Research report_Gans_Salileng

Value in the News
By: Sam Salileng

We live in a world dominated by the media. At the click of a button, we are instantly informed about events miles and miles away. Despite the news being readily accessible, information can be biased and slanted in a certain direction. In the chapter “Value in the News,” of his book Deciding What’s News: A Study of CBS Evening News, NBC Nightly News, Newsweek and Time, Herbert J. Gans relates how enduring values in the news, social order, national leadership and ideology can sway journalists on what information or story they are going to release and how they present it. Why does Gans heavily take the stance that many perspectives need to be viewed in media and that the social hierarchy of presenting news needs to change? A look into his past and the context in which it was written can provide answers.
Gans emigrated from Germany to avoid Nazism in 1940 and experienced firsthand in Germany how a biased media can heavily influence a country.  From this, Gans developed a populist view on the media with the voices of the people needing to be heard opposed to the voice of one which would stand as a representation for all. The bond between Gans and the lower-class continued to grow as his time in America continued. He became a strong voice against urban renewal after working as a planner, arguing that some of these new developments were still similar to slums but in subtler ways. Being a sociologist from the University of Chicago, the credibility of his work was never questioned with Gans accumulating information through an empirical process from many different sources.

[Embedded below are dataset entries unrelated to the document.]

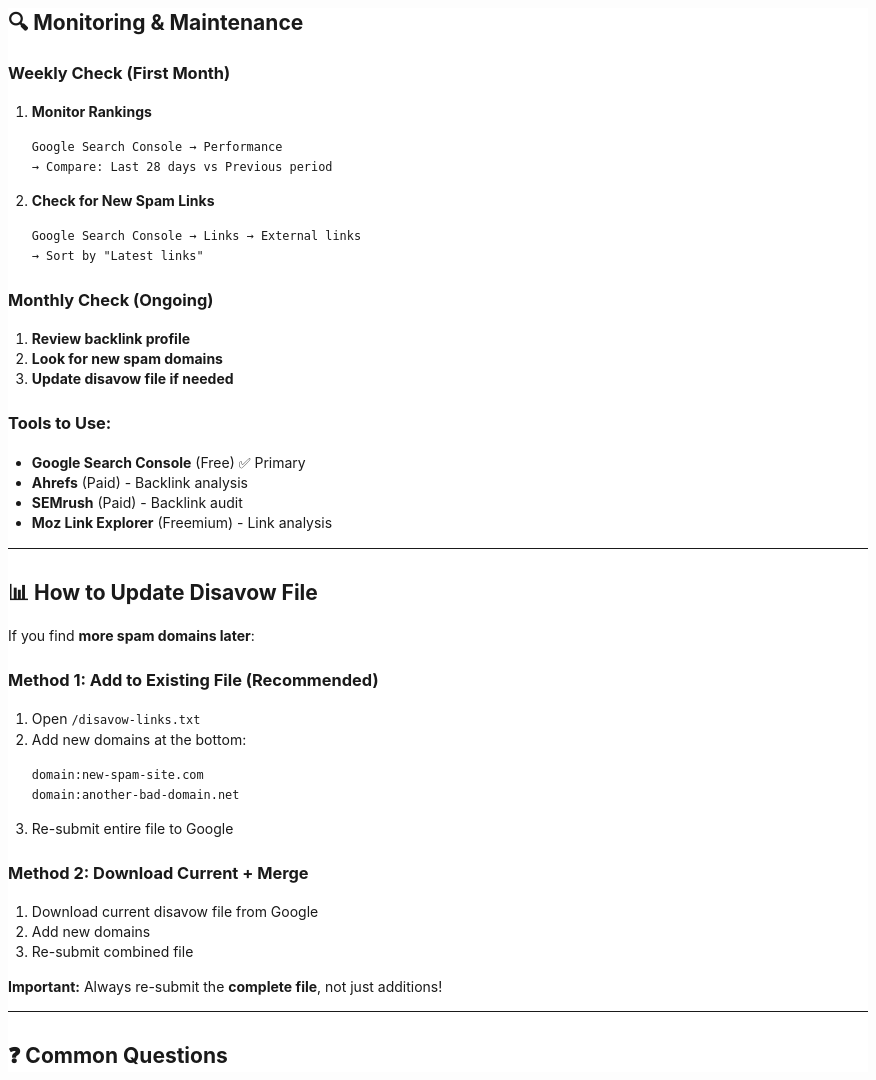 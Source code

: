 ## 🔍 Monitoring & Maintenance

### Weekly Check (First Month)
1. **Monitor Rankings**
   ```
   Google Search Console → Performance
   → Compare: Last 28 days vs Previous period
   ```

2. **Check for New Spam Links**
   ```
   Google Search Console → Links → External links
   → Sort by "Latest links"
   ```

### Monthly Check (Ongoing)
1. **Review backlink profile**
2. **Look for new spam domains**
3. **Update disavow file if needed**

### Tools to Use:
- **Google Search Console** (Free) ✅ Primary
- **Ahrefs** (Paid) - Backlink analysis
- **SEMrush** (Paid) - Backlink audit
- **Moz Link Explorer** (Freemium) - Link analysis

---

## 📊 How to Update Disavow File

If you find **more spam domains later**:

### Method 1: Add to Existing File (Recommended)
1. Open `/disavow-links.txt`
2. Add new domains at the bottom:
   ```
   domain:new-spam-site.com
   domain:another-bad-domain.net
   ```
3. Re-submit entire file to Google

### Method 2: Download Current + Merge
1. Download current disavow file from Google
2. Add new domains
3. Re-submit combined file

**Important:** Always re-submit the **complete file**, not just additions!

---

## ❓ Common Questions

           It is very important to note that his work was written on the heels of the Watergate scandal and the Vietnam War. During this time, journalists fought to uncover the truth. If some believed the immorality of the upper-class would cause a ripple effect of immorality through the social ladder, then more than one group should have been represented reflecting proper morals instead of just one individual such as the president. Watergate and the Vietnam War provided a perfect example of the influence the social elite had in the media. Cover-ups, threats and the omission of proper information on “un-American” events such as the My Lai Massacre gave situations in which Gans could play upon. His work, directed at journalists, urged them to strive for the truth derived from and presented to America as whole and not a particular group.

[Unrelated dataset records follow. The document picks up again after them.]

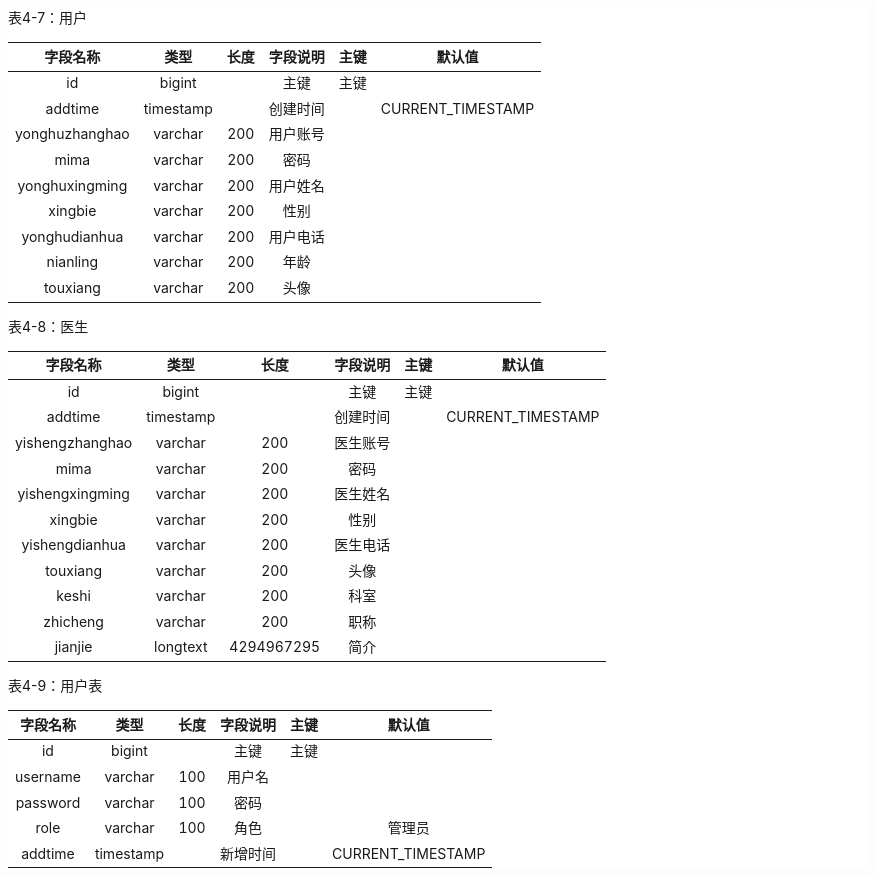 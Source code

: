 表4-7：用户

|字段名称|类型|长度|字段说明|主键|默认值|
| :-: | :-: | :-: | :-: | :-: | :-: |
|id|bigint||主键|主键||
|addtime|timestamp||创建时间||CURRENT\_TIMESTAMP|
|yonghuzhanghao|varchar|200|用户账号|||
|mima|varchar|200|密码|||
|yonghuxingming|varchar|200|用户姓名|||
|xingbie|varchar|200|性别|||
|yonghudianhua|varchar|200|用户电话|||
|nianling|varchar|200|年龄|||
|touxiang|varchar|200|头像|||

表4-8：医生

|字段名称|类型|长度|字段说明|主键|默认值|
| :-: | :-: | :-: | :-: | :-: | :-: |
|id|bigint||主键|主键||
|addtime|timestamp||创建时间||CURRENT\_TIMESTAMP|
|yishengzhanghao|varchar|200|医生账号|||
|mima|varchar|200|密码|||
|yishengxingming|varchar|200|医生姓名|||
|xingbie|varchar|200|性别|||
|yishengdianhua|varchar|200|医生电话|||
|touxiang|varchar|200|头像|||
|keshi|varchar|200|科室|||
|zhicheng|varchar|200|职称|||
|jianjie|longtext|4294967295|简介|||

表4-9：用户表

|字段名称|类型|长度|字段说明|主键|默认值|
| :-: | :-: | :-: | :-: | :-: | :-: |
|id|bigint||主键|主键||
|username|varchar|100|用户名|||
|password|varchar|100|密码|||
|role|varchar|100|角色||管理员|
|addtime|timestamp||新增时间||CURRENT\_TIMESTAMP|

         How does this help us today? Gans’ piece is considered gold for journalism and mass media majors. The fact that it was published in 1979 and is still in school curriculums as a representation of proper journalism today speaks to the legitimacy of the text. I believe it is an excellent starting point about how the media should be and how journalists should approach writing. However, readers should be aware of the time it was published and see how the concepts fit in today’s society. Some ideals, like the stance on technology, have certainly changed with current generations embracing technological advancement. With issues arising around the globe daily, the public deserves to know exactly what is going on through truthful and insightful journalism.

Gans, H.J. (1979). Values in the News. In Deciding What’s News: A Study of CBS Evening News, NBC   Nightly News, Newsweek, and Time, pp. 39-72
"Herbert Gans, Deciding What's News: A Study of CBS Evening News, NBC Nightly News, Newsweek and Time." Portfolio at NYU. N.p., n.d. Web. 16 Sept. 2013. <>.
"Herbert J. Gans." American Sociological Association. American Sociological Association, n.d. Web. 16 Sept. 2013. <>.